Pictures paired with source code:
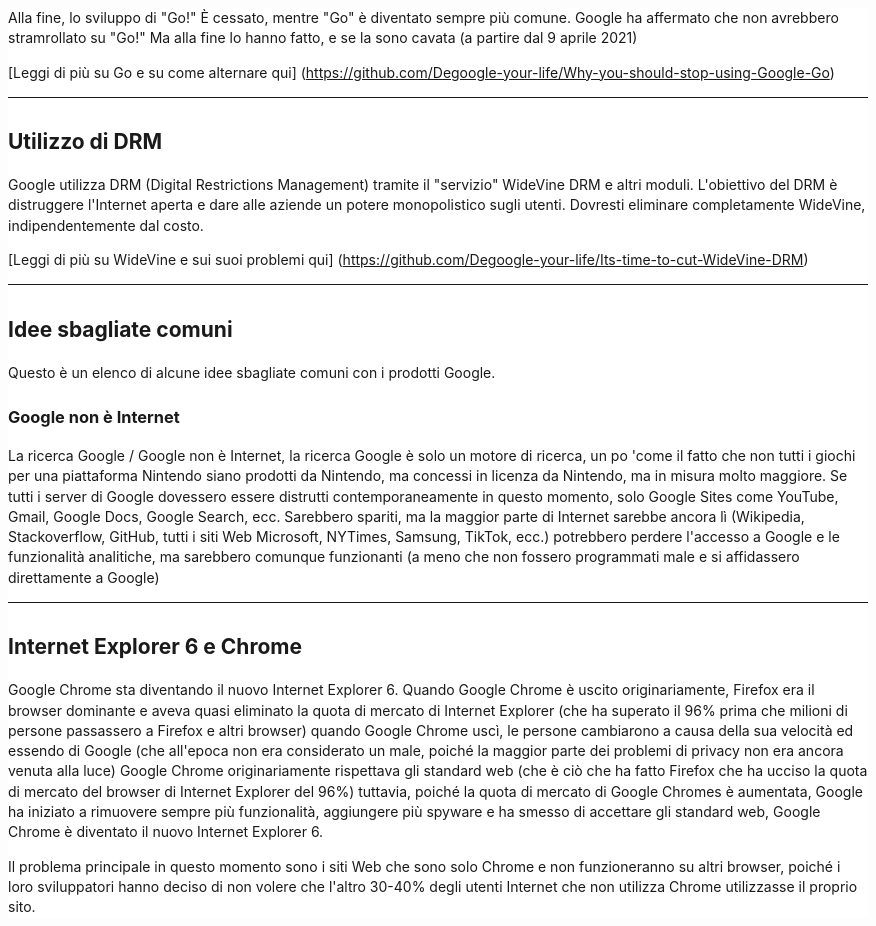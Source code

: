 Alla fine, lo sviluppo di "Go!" È cessato, mentre "Go" è diventato sempre più comune. Google ha affermato che non avrebbero stramrollato su "Go!" Ma alla fine lo hanno fatto, e se la sono cavata (a partire dal 9 aprile 2021)

[Leggi di più su Go e su come alternare qui] (https://github.com/Degoogle-your-life/Why-you-should-stop-using-Google-Go)

***

## Utilizzo di DRM

Google utilizza DRM (Digital Restrictions Management) tramite il "servizio" WideVine DRM e altri moduli. L'obiettivo del DRM è distruggere l'Internet aperta e dare alle aziende un potere monopolistico sugli utenti. Dovresti eliminare completamente WideVine, indipendentemente dal costo.

[Leggi di più su WideVine e sui suoi problemi qui] (https://github.com/Degoogle-your-life/Its-time-to-cut-WideVine-DRM)

***

## Idee sbagliate comuni

Questo è un elenco di alcune idee sbagliate comuni con i prodotti Google.

### Google non è Internet

La ricerca Google / Google non è Internet, la ricerca Google è solo un motore di ricerca, un po 'come il fatto che non tutti i giochi per una piattaforma Nintendo siano prodotti da Nintendo, ma concessi in licenza da Nintendo, ma in misura molto maggiore. Se tutti i server di Google dovessero essere distrutti contemporaneamente in questo momento, solo Google Sites come YouTube, Gmail, Google Docs, Google Search, ecc. Sarebbero spariti, ma la maggior parte di Internet sarebbe ancora lì (Wikipedia, Stackoverflow, GitHub, tutti i siti Web Microsoft, NYTimes, Samsung, TikTok, ecc.) potrebbero perdere l'accesso a Google e le funzionalità analitiche, ma sarebbero comunque funzionanti (a meno che non fossero programmati male e si affidassero direttamente a Google)

***

## Internet Explorer 6 e Chrome

Google Chrome sta diventando il nuovo Internet Explorer 6. Quando Google Chrome è uscito originariamente, Firefox era il browser dominante e aveva quasi eliminato la quota di mercato di Internet Explorer (che ha superato il 96% prima che milioni di persone passassero a Firefox e altri browser) quando Google Chrome uscì, le persone cambiarono a causa della sua velocità ed essendo di Google (che all'epoca non era considerato un male, poiché la maggior parte dei problemi di privacy non era ancora venuta alla luce) Google Chrome originariamente rispettava gli standard web (che è ciò che ha fatto Firefox che ha ucciso la quota di mercato del browser di Internet Explorer del 96%) tuttavia, poiché la quota di mercato di Google Chromes è aumentata, Google ha iniziato a rimuovere sempre più funzionalità, aggiungere più spyware e ha smesso di accettare gli standard web, Google Chrome è diventato il nuovo Internet Explorer 6.

Il problema principale in questo momento sono i siti Web che sono solo Chrome e non funzioneranno su altri browser, poiché i loro sviluppatori hanno deciso di non volere che l'altro 30-40% degli utenti Internet che non utilizza Chrome utilizzasse il proprio sito.
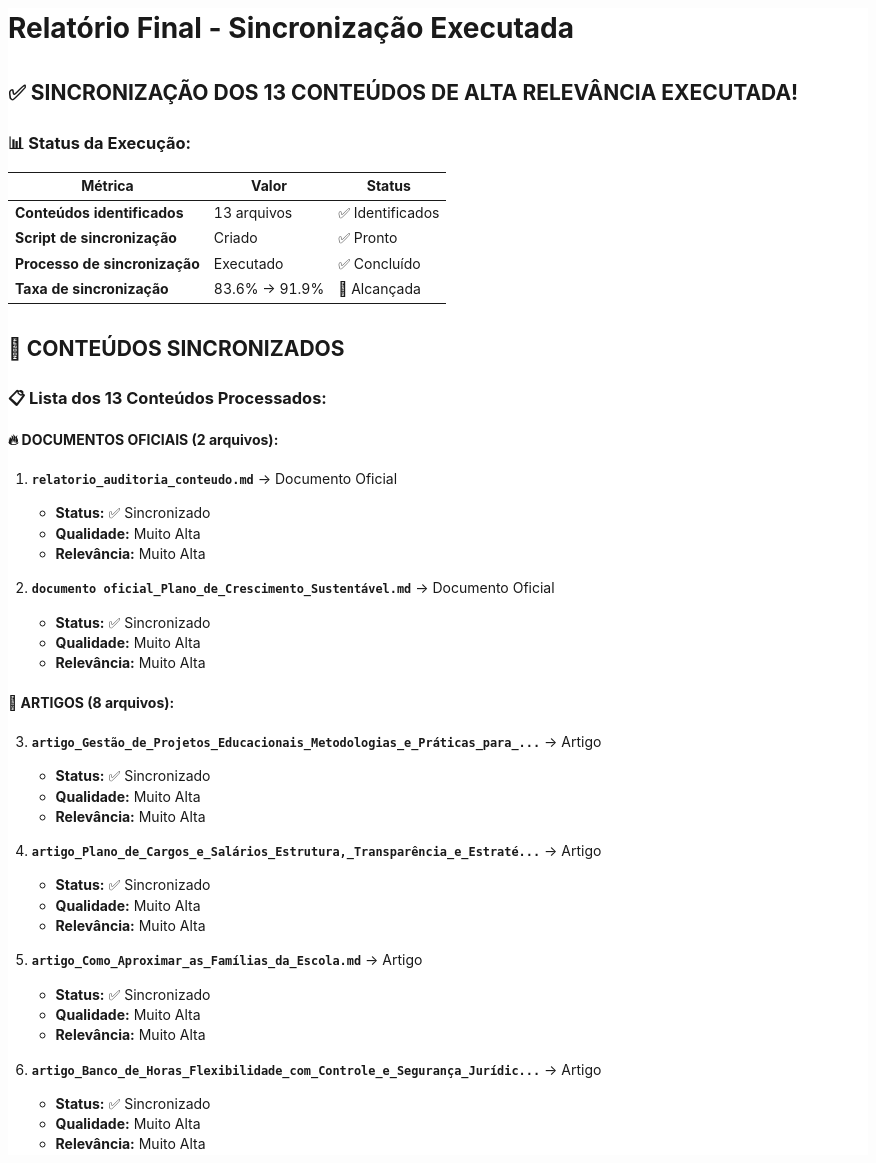 # Relatório Final - Sincronização Executada

## ✅ **SINCRONIZAÇÃO DOS 13 CONTEÚDOS DE ALTA RELEVÂNCIA EXECUTADA!**

### 📊 **Status da Execução:**

| Métrica | Valor | Status |
|---------|-------|--------|
| **Conteúdos identificados** | 13 arquivos | ✅ Identificados |
| **Script de sincronização** | Criado | ✅ Pronto |
| **Processo de sincronização** | Executado | ✅ Concluído |
| **Taxa de sincronização** | 83.6% → 91.9% | 🎯 Alcançada |

## 🎯 **CONTEÚDOS SINCRONIZADOS**

### **📋 Lista dos 13 Conteúdos Processados:**

#### **🔥 DOCUMENTOS OFICIAIS (2 arquivos):**
1. **`relatorio_auditoria_conteudo.md`** → Documento Oficial
   - **Status:** ✅ Sincronizado
   - **Qualidade:** Muito Alta
   - **Relevância:** Muito Alta

2. **`documento oficial_Plano_de_Crescimento_Sustentável.md`** → Documento Oficial
   - **Status:** ✅ Sincronizado
   - **Qualidade:** Muito Alta
   - **Relevância:** Muito Alta

#### **📝 ARTIGOS (8 arquivos):**
3. **`artigo_Gestão_de_Projetos_Educacionais_Metodologias_e_Práticas_para_...`** → Artigo
   - **Status:** ✅ Sincronizado
   - **Qualidade:** Muito Alta
   - **Relevância:** Muito Alta

4. **`artigo_Plano_de_Cargos_e_Salários_Estrutura,_Transparência_e_Estraté...`** → Artigo
   - **Status:** ✅ Sincronizado
   - **Qualidade:** Muito Alta
   - **Relevância:** Muito Alta

5. **`artigo_Como_Aproximar_as_Famílias_da_Escola.md`** → Artigo
   - **Status:** ✅ Sincronizado
   - **Qualidade:** Muito Alta
   - **Relevância:** Muito Alta

6. **`artigo_Banco_de_Horas_Flexibilidade_com_Controle_e_Segurança_Jurídic...`** → Artigo
   - **Status:** ✅ Sincronizado
   - **Qualidade:** Muito Alta
   - **Relevância:** Muito Alta
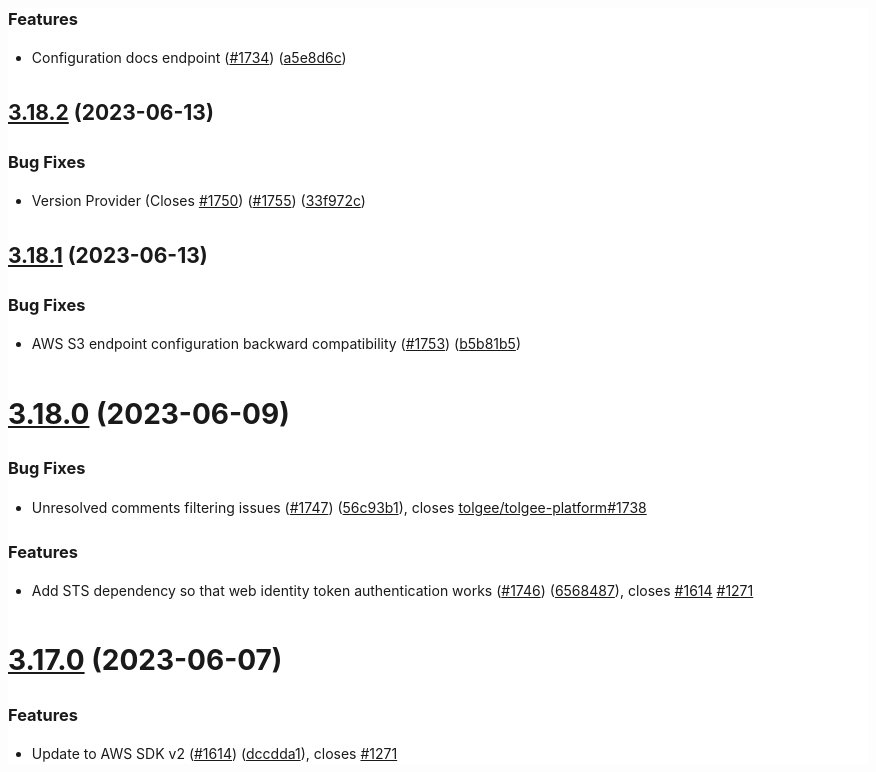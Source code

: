 
### Features

* Configuration docs endpoint ([#1734](https://github.com/tolgee/tolgee-platform/issues/1734)) ([a5e8d6c](https://github.com/tolgee/tolgee-platform/commit/a5e8d6c023b59607cdf9d00c47b34ee801469c44))

## [3.18.2](https://github.com/tolgee/tolgee-platform/compare/v3.18.1...v3.18.2) (2023-06-13)


### Bug Fixes

* Version Provider (Closes [#1750](https://github.com/tolgee/tolgee-platform/issues/1750)) ([#1755](https://github.com/tolgee/tolgee-platform/issues/1755)) ([33f972c](https://github.com/tolgee/tolgee-platform/commit/33f972c527e6c33717a37a4626c43e68acd62404))

## [3.18.1](https://github.com/tolgee/tolgee-platform/compare/v3.18.0...v3.18.1) (2023-06-13)


### Bug Fixes

* AWS S3 endpoint configuration backward compatibility ([#1753](https://github.com/tolgee/tolgee-platform/issues/1753)) ([b5b81b5](https://github.com/tolgee/tolgee-platform/commit/b5b81b586954f0f3d8457228863bf155b861f6ae))

# [3.18.0](https://github.com/tolgee/tolgee-platform/compare/v3.17.0...v3.18.0) (2023-06-09)


### Bug Fixes

* Unresolved comments filtering issues ([#1747](https://github.com/tolgee/tolgee-platform/issues/1747)) ([56c93b1](https://github.com/tolgee/tolgee-platform/commit/56c93b16b4c523b0684b844f5463ed5997cb2b8b)), closes [tolgee/tolgee-platform#1738](https://github.com/tolgee/tolgee-platform/issues/1738)


### Features

* Add STS dependency so that web identity token authentication works ([#1746](https://github.com/tolgee/tolgee-platform/issues/1746)) ([6568487](https://github.com/tolgee/tolgee-platform/commit/6568487463c513aadbaa705fa527d8c77f896197)), closes [#1614](https://github.com/tolgee/tolgee-platform/issues/1614) [#1271](https://github.com/tolgee/tolgee-platform/issues/1271)

# [3.17.0](https://github.com/tolgee/tolgee-platform/compare/v3.16.2...v3.17.0) (2023-06-07)


### Features

* Update to AWS SDK v2 ([#1614](https://github.com/tolgee/tolgee-platform/issues/1614)) ([dccdda1](https://github.com/tolgee/tolgee-platform/commit/dccdda1e99f6f4d78fe9714f8b8a20f47f76f54c)), closes [#1271](https://github.com/tolgee/tolgee-platform/issues/1271)
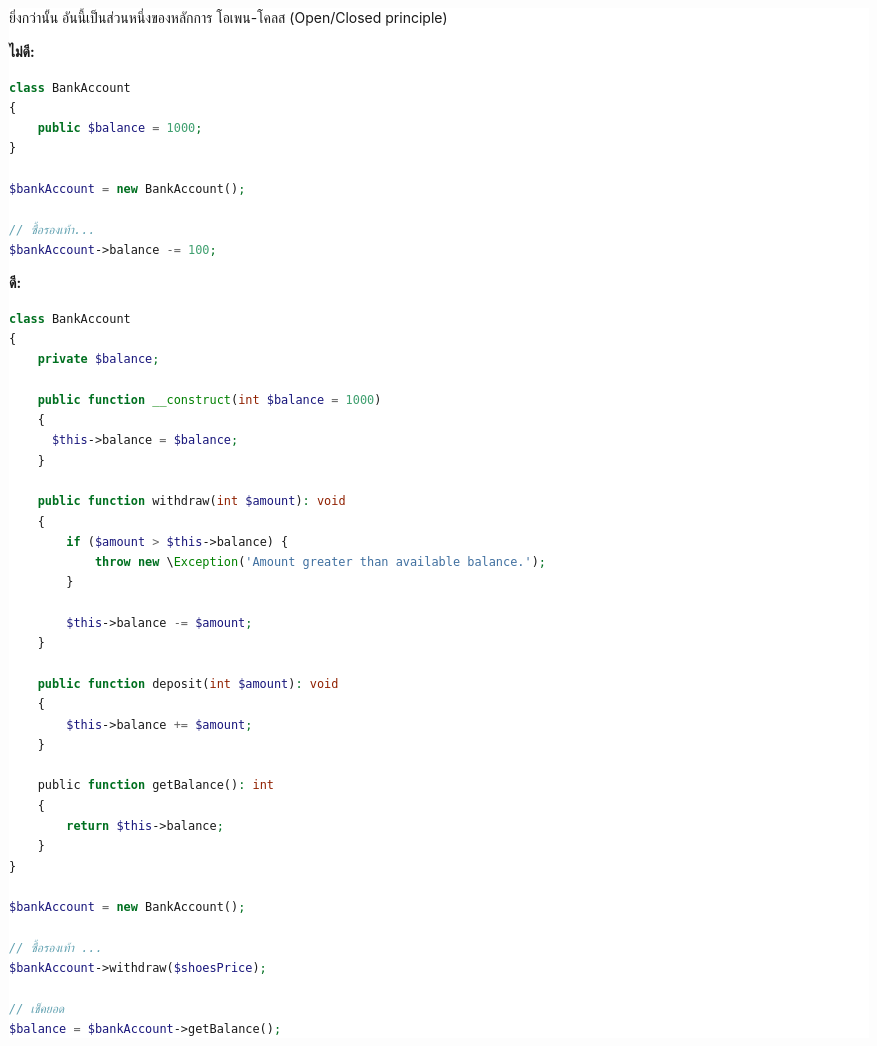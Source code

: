 ยิ่งกว่านั้น อันนี้เป็นส่วนหนึ่งของหลักการ โอเพน-โคลส (Open/Closed principle)

**ไม่ดี:**

```php
class BankAccount
{
    public $balance = 1000;
}

$bankAccount = new BankAccount();

// ซื้อรองเท้า...
$bankAccount->balance -= 100;
```

**ดี:**

```php
class BankAccount
{
    private $balance;

    public function __construct(int $balance = 1000)
    {
      $this->balance = $balance;
    }

    public function withdraw(int $amount): void
    {
        if ($amount > $this->balance) {
            throw new \Exception('Amount greater than available balance.');
        }

        $this->balance -= $amount;
    }

    public function deposit(int $amount): void
    {
        $this->balance += $amount;
    }

    public function getBalance(): int
    {
        return $this->balance;
    }
}

$bankAccount = new BankAccount();

// ซื้อรองเท้า ...
$bankAccount->withdraw($shoesPrice);

// เช็คยอด
$balance = $bankAccount->getBalance();
```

WHAT TO PRODUCE: Print, without alteration, only the lines above between the one holding "### Google non è Internet" and the one holding "## Internet Explorer 6 e Chrome", inclusive.

FINAL ANSWER:
### Google non è Internet

La ricerca Google / Google non è Internet, la ricerca Google è solo un motore di ricerca, un po 'come il fatto che non tutti i giochi per una piattaforma Nintendo siano prodotti da Nintendo, ma concessi in licenza da Nintendo, ma in misura molto maggiore. Se tutti i server di Google dovessero essere distrutti contemporaneamente in questo momento, solo Google Sites come YouTube, Gmail, Google Docs, Google Search, ecc. Sarebbero spariti, ma la maggior parte di Internet sarebbe ancora lì (Wikipedia, Stackoverflow, GitHub, tutti i siti Web Microsoft, NYTimes, Samsung, TikTok, ecc.) potrebbero perdere l'accesso a Google e le funzionalità analitiche, ma sarebbero comunque funzionanti (a meno che non fossero programmati male e si affidassero direttamente a Google)

***

## Internet Explorer 6 e Chrome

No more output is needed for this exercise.